----- DATA EXTRACTS -----

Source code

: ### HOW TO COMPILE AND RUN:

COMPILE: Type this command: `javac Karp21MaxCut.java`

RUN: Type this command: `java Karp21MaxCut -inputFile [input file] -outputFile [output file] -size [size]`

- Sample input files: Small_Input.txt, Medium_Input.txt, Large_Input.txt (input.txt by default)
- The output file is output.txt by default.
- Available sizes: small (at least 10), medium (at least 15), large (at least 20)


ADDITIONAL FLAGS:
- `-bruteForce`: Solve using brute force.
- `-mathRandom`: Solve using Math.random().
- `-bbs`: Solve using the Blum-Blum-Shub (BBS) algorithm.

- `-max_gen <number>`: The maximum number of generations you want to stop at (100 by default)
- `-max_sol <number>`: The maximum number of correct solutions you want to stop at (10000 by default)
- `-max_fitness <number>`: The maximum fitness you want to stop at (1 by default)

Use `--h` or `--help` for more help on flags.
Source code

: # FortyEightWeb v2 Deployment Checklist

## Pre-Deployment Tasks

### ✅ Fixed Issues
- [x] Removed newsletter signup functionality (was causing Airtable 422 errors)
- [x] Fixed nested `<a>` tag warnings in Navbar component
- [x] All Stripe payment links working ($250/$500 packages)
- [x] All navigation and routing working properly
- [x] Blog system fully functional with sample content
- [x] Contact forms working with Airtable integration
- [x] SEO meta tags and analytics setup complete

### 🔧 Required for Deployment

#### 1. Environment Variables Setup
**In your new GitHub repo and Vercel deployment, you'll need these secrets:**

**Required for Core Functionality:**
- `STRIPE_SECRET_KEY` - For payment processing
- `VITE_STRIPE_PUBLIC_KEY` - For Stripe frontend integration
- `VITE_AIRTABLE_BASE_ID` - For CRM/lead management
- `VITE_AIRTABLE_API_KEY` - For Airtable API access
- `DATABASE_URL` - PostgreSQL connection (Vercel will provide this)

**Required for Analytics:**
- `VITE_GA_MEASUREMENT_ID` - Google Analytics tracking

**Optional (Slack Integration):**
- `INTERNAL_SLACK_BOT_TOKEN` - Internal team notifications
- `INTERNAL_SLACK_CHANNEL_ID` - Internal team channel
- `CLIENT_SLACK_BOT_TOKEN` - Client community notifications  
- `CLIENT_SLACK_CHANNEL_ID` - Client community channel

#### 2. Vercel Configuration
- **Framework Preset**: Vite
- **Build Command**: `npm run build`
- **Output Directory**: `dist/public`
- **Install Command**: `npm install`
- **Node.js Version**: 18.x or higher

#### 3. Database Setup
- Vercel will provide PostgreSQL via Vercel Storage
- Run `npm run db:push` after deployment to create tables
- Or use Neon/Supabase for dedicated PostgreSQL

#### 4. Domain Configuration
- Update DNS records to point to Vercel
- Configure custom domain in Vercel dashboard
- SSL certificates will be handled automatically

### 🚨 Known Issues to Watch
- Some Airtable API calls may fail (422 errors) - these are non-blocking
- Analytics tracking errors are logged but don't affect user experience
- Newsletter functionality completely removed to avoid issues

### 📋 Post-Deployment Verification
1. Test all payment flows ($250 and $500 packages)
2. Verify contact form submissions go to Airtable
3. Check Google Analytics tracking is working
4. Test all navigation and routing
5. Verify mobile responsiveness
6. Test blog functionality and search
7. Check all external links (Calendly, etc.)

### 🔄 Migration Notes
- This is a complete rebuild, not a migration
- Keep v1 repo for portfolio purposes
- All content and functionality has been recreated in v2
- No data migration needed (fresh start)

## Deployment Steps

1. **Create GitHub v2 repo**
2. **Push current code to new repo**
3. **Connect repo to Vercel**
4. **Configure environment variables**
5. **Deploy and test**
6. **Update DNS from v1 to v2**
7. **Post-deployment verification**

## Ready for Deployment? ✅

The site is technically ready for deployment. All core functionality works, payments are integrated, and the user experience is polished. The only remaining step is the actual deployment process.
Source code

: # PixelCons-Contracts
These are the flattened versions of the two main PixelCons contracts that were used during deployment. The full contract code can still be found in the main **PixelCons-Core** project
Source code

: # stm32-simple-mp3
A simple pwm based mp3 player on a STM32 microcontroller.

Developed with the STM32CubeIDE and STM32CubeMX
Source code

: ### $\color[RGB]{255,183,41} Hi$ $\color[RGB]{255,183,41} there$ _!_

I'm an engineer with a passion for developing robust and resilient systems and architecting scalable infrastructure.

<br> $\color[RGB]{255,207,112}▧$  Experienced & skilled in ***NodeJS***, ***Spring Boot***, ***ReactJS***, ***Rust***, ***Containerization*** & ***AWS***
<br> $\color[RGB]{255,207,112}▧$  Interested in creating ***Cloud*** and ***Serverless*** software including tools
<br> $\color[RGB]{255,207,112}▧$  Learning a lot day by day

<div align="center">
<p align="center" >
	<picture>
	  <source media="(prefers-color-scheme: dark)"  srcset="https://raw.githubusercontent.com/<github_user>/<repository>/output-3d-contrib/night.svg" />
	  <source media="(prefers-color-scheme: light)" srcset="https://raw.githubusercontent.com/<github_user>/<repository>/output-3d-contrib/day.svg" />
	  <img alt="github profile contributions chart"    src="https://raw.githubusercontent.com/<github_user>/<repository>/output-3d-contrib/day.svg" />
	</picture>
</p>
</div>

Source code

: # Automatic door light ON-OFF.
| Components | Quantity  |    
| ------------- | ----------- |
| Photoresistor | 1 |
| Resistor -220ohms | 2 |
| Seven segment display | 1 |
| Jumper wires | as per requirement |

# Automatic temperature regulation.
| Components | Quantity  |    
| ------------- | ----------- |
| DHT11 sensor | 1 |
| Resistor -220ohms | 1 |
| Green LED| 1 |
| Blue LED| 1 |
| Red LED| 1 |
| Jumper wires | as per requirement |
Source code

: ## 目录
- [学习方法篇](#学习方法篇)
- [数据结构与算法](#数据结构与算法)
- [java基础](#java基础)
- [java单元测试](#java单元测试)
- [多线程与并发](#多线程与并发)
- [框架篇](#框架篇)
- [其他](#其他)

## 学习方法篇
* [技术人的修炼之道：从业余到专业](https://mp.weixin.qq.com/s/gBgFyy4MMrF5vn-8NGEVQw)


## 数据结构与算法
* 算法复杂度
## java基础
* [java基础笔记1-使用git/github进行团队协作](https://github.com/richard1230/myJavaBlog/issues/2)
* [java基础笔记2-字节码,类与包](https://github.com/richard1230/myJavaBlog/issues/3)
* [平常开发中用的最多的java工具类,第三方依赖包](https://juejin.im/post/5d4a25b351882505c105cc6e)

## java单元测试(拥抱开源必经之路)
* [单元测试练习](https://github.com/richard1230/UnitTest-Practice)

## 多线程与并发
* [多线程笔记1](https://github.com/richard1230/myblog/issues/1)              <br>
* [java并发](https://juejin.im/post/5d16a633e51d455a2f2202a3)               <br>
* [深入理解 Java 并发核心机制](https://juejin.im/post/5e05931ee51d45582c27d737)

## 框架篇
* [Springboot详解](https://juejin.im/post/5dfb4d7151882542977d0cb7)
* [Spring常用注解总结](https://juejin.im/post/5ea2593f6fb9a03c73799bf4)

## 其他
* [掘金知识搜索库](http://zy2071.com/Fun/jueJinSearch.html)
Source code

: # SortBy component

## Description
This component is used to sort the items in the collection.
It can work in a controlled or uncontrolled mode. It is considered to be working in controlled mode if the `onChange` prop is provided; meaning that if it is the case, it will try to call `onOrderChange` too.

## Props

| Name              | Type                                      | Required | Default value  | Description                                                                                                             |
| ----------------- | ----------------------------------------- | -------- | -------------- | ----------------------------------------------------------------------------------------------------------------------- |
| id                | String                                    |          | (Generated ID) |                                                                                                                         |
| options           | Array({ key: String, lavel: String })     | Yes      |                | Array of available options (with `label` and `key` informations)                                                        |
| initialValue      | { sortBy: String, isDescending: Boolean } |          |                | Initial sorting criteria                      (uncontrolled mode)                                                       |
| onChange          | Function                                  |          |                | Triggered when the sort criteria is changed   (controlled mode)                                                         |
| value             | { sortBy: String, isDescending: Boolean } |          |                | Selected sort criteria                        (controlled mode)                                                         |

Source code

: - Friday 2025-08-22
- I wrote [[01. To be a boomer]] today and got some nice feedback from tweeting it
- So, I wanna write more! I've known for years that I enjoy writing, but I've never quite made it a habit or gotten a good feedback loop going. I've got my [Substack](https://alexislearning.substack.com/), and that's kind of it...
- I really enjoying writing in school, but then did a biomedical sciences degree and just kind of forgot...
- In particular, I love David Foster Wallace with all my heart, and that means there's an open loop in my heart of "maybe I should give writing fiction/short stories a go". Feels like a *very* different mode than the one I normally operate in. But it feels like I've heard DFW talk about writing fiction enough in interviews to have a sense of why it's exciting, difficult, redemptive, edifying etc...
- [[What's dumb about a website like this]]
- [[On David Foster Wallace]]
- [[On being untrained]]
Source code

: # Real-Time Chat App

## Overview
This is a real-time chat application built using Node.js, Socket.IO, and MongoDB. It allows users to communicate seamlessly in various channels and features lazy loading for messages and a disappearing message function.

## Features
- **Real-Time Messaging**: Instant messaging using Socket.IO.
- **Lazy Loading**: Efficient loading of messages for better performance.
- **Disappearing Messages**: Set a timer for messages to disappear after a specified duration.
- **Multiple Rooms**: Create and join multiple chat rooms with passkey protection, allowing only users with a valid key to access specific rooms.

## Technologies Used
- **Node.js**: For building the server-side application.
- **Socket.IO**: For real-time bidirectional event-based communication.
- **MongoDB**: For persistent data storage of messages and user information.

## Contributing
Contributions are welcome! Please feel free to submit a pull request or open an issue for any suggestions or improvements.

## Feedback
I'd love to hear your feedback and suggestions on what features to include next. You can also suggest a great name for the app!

-----

* WHAT IS NEEDED: When you reach the line containing "help on flags." in the data above, start copying exactly, and stop after the line containing "- [x] All navigation".

* WRITTEN ANSWER:
Use `--h` or `--help` for more help on flags.
Source code

: # FortyEightWeb v2 Deployment Checklist

## Pre-Deployment Tasks

### ✅ Fixed Issues
- [x] Removed newsletter signup functionality (was causing Airtable 422 errors)
- [x] Fixed nested `<a>` tag warnings in Navbar component
- [x] All Stripe payment links working ($250/$500 packages)
- [x] All navigation and routing working properly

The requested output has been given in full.